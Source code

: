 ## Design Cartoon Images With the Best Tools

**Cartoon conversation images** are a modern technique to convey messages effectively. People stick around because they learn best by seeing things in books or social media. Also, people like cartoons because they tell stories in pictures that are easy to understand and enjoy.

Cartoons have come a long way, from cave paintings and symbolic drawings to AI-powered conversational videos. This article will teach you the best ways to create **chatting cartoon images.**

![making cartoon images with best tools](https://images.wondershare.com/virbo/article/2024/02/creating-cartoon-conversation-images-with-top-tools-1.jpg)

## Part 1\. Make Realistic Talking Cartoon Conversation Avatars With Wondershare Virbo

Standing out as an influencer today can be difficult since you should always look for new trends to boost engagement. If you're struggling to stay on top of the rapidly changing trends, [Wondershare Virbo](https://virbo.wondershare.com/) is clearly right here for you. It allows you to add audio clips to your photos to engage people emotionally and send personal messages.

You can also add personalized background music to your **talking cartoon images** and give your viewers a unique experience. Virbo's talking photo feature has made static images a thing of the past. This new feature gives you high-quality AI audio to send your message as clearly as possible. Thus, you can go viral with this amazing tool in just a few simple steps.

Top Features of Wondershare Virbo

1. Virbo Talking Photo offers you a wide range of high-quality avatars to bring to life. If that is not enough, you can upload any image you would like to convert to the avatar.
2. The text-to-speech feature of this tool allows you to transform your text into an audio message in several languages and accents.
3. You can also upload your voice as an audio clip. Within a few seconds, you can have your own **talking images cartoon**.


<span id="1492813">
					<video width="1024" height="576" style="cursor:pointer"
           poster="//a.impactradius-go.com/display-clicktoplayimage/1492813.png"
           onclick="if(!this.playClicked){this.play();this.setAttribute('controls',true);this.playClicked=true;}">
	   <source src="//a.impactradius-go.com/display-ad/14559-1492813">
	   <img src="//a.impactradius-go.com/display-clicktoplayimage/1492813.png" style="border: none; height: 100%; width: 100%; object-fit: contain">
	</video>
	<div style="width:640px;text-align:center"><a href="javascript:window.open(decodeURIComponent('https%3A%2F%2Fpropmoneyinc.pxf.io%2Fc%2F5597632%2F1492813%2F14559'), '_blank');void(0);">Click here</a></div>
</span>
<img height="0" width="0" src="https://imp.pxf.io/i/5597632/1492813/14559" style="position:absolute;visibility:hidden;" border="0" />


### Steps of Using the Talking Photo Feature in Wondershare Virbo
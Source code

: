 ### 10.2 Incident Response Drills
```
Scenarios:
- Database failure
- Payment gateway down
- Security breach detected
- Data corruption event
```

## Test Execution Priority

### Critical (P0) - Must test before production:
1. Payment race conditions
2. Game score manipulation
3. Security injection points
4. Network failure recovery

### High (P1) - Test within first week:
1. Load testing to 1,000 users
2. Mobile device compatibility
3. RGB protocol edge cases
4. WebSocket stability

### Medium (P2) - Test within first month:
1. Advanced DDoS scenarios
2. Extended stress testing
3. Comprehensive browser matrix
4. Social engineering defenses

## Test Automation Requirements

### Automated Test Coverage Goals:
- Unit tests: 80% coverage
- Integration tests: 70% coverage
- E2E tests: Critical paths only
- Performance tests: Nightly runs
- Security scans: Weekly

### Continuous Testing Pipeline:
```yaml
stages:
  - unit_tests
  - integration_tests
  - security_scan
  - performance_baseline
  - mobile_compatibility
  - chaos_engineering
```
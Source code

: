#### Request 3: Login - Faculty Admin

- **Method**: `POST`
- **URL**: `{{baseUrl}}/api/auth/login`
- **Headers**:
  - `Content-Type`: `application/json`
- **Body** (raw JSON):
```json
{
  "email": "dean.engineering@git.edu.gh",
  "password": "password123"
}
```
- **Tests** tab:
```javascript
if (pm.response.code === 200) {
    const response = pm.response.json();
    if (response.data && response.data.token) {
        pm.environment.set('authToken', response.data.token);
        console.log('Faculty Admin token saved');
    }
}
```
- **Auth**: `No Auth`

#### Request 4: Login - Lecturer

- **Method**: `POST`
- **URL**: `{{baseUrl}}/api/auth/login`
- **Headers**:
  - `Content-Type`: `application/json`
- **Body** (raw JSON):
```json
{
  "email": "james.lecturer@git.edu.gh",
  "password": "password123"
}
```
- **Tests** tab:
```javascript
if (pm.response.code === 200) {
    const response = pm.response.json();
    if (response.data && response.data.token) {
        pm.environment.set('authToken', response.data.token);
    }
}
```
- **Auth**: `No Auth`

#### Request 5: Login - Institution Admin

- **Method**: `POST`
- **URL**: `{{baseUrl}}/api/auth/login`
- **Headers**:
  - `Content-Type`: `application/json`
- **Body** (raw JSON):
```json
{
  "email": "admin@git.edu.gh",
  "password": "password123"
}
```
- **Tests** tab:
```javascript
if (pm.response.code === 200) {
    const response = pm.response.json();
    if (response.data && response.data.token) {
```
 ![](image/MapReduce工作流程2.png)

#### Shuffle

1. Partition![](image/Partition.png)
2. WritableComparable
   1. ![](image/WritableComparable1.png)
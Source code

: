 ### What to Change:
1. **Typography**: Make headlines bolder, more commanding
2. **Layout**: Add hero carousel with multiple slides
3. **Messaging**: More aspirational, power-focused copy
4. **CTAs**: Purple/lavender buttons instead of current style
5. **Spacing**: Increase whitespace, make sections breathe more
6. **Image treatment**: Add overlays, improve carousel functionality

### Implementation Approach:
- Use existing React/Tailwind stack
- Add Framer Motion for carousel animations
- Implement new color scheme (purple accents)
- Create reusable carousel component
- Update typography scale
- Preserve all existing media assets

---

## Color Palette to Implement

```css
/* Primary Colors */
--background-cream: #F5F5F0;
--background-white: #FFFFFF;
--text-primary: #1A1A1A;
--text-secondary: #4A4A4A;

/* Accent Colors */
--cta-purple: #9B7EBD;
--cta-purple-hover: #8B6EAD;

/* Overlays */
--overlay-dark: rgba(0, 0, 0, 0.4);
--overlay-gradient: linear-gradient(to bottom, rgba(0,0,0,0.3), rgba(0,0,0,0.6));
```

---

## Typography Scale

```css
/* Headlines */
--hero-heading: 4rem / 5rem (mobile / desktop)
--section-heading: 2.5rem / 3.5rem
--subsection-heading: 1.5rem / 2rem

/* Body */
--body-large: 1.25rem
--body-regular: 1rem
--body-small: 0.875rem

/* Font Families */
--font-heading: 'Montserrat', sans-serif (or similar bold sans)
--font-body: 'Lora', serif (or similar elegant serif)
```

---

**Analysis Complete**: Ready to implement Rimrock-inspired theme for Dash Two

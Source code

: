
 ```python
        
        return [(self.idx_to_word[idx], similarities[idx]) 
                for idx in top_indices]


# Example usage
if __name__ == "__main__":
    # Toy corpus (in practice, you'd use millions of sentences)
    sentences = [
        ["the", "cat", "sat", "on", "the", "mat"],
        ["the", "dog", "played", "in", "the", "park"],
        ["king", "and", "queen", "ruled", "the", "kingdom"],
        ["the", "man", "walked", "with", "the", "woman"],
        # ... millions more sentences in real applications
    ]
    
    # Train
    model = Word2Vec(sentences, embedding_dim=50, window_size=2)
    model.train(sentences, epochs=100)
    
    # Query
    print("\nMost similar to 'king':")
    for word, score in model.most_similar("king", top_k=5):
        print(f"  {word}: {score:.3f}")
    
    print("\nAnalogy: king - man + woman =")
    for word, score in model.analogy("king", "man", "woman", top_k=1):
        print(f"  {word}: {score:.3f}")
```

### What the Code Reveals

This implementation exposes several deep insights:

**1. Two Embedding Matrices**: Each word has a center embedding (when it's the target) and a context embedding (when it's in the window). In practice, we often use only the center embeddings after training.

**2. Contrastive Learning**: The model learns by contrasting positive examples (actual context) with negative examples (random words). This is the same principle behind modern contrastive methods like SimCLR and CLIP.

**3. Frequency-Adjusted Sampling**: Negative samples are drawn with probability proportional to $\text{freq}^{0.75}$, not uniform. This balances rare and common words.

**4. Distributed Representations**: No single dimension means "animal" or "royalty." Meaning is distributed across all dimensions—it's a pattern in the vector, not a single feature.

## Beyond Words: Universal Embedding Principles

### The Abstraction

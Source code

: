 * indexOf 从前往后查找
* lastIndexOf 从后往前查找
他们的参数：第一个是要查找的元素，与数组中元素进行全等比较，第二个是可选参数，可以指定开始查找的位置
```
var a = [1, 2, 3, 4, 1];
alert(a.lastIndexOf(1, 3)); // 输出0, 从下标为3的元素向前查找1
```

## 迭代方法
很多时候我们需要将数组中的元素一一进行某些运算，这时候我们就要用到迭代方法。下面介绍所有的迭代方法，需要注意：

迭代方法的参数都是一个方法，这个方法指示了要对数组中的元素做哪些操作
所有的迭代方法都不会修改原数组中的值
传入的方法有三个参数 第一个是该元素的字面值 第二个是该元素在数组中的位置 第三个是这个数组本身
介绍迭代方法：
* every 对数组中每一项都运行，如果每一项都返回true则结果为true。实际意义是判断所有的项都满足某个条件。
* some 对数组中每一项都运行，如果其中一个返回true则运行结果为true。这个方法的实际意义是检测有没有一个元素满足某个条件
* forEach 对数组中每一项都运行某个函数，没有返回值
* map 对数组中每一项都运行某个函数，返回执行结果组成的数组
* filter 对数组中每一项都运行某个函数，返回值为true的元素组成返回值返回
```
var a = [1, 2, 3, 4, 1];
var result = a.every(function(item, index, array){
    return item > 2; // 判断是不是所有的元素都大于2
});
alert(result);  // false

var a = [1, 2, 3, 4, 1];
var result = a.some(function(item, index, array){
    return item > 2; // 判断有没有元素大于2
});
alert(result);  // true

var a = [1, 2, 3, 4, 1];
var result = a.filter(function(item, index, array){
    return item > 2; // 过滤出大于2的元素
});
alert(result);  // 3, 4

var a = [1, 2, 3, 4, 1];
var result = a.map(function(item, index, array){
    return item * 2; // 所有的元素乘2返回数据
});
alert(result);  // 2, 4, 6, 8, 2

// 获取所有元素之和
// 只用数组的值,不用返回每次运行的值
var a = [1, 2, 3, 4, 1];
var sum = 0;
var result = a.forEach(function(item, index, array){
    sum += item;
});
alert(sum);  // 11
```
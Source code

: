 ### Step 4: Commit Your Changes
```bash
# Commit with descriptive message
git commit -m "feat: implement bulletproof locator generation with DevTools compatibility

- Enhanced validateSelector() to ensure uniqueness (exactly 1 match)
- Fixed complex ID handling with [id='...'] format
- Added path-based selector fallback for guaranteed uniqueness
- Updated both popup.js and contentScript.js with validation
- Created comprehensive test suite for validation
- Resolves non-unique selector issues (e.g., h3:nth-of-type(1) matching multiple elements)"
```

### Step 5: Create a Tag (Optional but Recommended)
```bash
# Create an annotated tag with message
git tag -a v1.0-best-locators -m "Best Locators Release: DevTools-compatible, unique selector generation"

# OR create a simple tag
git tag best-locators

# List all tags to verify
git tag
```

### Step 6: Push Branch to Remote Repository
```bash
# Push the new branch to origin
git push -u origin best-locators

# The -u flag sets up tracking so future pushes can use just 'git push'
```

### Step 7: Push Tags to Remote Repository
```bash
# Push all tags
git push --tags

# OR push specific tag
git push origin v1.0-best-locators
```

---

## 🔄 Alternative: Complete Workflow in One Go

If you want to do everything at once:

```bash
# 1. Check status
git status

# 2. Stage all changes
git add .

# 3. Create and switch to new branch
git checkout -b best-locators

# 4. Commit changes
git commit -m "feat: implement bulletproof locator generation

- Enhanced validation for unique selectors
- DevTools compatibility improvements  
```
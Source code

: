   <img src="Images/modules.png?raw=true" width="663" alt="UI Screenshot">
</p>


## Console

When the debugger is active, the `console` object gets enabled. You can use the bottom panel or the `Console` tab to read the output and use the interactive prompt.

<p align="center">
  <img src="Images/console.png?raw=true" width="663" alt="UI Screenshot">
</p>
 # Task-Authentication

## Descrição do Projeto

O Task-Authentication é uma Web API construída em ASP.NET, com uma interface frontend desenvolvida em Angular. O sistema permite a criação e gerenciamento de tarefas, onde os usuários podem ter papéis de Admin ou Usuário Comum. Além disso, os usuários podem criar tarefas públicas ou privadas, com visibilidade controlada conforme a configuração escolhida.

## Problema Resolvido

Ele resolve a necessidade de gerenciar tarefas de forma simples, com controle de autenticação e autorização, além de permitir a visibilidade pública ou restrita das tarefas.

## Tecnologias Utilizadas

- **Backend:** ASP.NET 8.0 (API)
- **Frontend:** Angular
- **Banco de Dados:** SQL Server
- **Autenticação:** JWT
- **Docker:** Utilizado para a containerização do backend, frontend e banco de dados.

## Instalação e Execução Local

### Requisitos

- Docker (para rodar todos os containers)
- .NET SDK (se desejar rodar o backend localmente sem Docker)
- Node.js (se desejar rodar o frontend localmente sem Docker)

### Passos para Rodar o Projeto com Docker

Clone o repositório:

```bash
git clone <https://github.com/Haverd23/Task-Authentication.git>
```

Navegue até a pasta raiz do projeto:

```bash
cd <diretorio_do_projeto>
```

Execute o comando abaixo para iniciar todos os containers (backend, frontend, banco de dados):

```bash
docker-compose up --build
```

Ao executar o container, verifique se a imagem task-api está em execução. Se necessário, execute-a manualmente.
====================
__What is expected__. Go through the entries and return each line where the word "rgba" appears.

__Response area__.
--overlay-dark: rgba(0, 0, 0, 0.4);
--overlay-gradient: linear-gradient(to bottom, rgba(0,0,0,0.3), rgba(0,0,0,0.6));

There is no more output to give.